At a campaign rally in Rhode Island, Hillary Clinton– using unusually heavy sarcasm– mocked the rhetoric of Barack Obama:
Let’s just get everybody together, let’s get unified. The sky will open. The light will come down. Celestial choirs will be singing. And everyone will know we should do the right thing, and the world will be perfect. Maybe I’ve just lived a little long, but I have no illusions about how hard this is going to be. You are not going to wave a magic wand and have the special interests disappear.
On the surface, Hillary Clinton is correct. It’s true that no one will change Washington by inspiring the people there to get along. No amount of rhetoric will get a group of 50, 60, 70-year-old career politicians with deeply-entrenched financial and power interests to change their behavior out of patriotism or the goodness of their hearts.
But this is far from what Barack Obama is proposing. When Obama talks about bringing people together, what he’s really proposing is bringing the American people together. Because when you bring the American people together, you will force the people in Washington together.
Most of the major reforms in American history came about through leaders changing public opinion, with Washington then following suit. Some presidents have accomplished this through fearmongering (such as George W. Bush’s run-up to the Iraq War) while others have relied on inspiration (such as John F. Kennedy and the space program). But whatever the means, major reforms like the ones both Obama and Clinton are proposing– universal health care, an end to the Iraq War, and an Apollo-level energy independence project– will not be passed without the overwhelming consent of the American people.
While Obama has proposed a plan for changing public opinion and demonstrated an ability to do so, Clinton has done neither. The irony is that between the two of them, it is Clinton whose rhetoric suggests a strategy of miraculously being able to manipulate Washington. She frequently claims to possess “the experience to bring about change,” the subtext being that she has learned how to work the political system and will be able to get her way in the White House, seemingly regardless of public opinion. Her track record using this strategy– most notably, the failed health care initiative in 1993– is shaky at best.
Perhaps the best historical anecdote on the subject of reform involves a meeting between President Franklin D. Roosevelt and Civil Rights leaders in the 1940s:
During the council of elders in Atlanta, Harry Belafonte, who is not only a great folk singer, but also a marvelous and wonderful humanitarian, shared that one of his heroes is Eleanor Roosevelt. He said that Eleanor Roosevelt invited him to the White House along with Black leaders such as the distinguished A. Phillip Randolph. At the dinner table with President Franklin Delanor Roosevelt, A. Phillip Randolph stood to list a litany of abuses of Black people and a litany of things that President Roosevelt could do to ease those abuses. Mr. Belafonte said when A. Phillip Randolph finished, the president did not speak immediately. He opened a box of cigars, passed cigars around to everyone at the table, and then said to A. Phillip Randolph, “Everything that you said about the abuses of your people I agree with and everything that you said I could do to end those abuses, I agree with. But Phillip, there’s something that I want you to do.” Mr. Randolph asked, “what is that, Mr. President?” and President Roosevelt said to A. Phillip Randolph, “Go and make me do it.”
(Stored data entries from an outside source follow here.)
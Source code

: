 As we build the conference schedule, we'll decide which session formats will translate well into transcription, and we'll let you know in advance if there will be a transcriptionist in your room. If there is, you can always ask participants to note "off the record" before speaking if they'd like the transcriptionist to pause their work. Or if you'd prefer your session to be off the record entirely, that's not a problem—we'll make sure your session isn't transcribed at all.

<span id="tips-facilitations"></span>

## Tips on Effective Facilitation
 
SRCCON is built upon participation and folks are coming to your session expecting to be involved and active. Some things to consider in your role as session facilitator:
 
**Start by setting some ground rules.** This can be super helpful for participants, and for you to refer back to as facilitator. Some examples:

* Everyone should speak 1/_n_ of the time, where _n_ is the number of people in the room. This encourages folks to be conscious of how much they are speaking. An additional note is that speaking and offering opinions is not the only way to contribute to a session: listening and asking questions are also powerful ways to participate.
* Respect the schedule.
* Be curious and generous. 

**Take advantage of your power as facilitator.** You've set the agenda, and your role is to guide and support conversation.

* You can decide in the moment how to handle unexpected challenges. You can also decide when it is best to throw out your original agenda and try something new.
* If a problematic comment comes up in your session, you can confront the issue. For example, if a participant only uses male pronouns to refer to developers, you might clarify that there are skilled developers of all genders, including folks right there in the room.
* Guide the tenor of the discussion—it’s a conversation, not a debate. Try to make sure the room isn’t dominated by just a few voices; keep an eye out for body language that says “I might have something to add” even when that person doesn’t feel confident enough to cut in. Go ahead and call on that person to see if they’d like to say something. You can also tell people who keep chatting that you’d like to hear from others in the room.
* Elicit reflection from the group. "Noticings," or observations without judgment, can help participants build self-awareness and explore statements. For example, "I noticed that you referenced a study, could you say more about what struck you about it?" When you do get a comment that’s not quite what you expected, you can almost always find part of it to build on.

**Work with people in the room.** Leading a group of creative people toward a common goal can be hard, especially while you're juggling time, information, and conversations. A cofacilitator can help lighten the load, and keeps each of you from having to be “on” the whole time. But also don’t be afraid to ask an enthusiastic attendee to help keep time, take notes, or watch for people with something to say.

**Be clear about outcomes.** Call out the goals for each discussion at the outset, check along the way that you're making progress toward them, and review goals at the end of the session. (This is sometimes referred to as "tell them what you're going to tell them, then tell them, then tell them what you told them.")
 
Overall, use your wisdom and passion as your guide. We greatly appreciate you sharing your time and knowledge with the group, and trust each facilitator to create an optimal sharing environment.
And indeed, the Civil Rights Movement, through the inspirational leadership of Dr. Martin Luther King Jr. and others, shamed the institution of racism, changed public opinion, and eventually made Washington do it.
Likewise, Barack Obama is challenging those who desire sweeping changes in America to get behind his campaign, do the necessary civil groundwork for themselves, and make the people in Washington do it. Hillary Clinton is challenging those who want change to trust her to get it done.
One of these strategies has been successful in this campaign– as evidenced by the Obama campaign’s unparalleled volunteer organization (leading to victories in 10 of 11 caucus states) and the estimated $60 million a month Obama is now raising through small donors (numbering nearly a million individuals). On the other hand, Hillary Clinton and her “trust me to handle it” strategy has led to a campaign that has lost all but one caucus state and quickly run out of money, as most large corporate donors have legally maxxed out.
But more importantly, one of these strategies has been successful in bringing about sweeping reforms in American history, and the other has not. Which leads one to believe that perhaps the real naïveté in this campaign, the real presumption lies not in Barack Obama’s unifying rhetoric, but in the cynical audacity of Hillary Clinton’s hopelessness.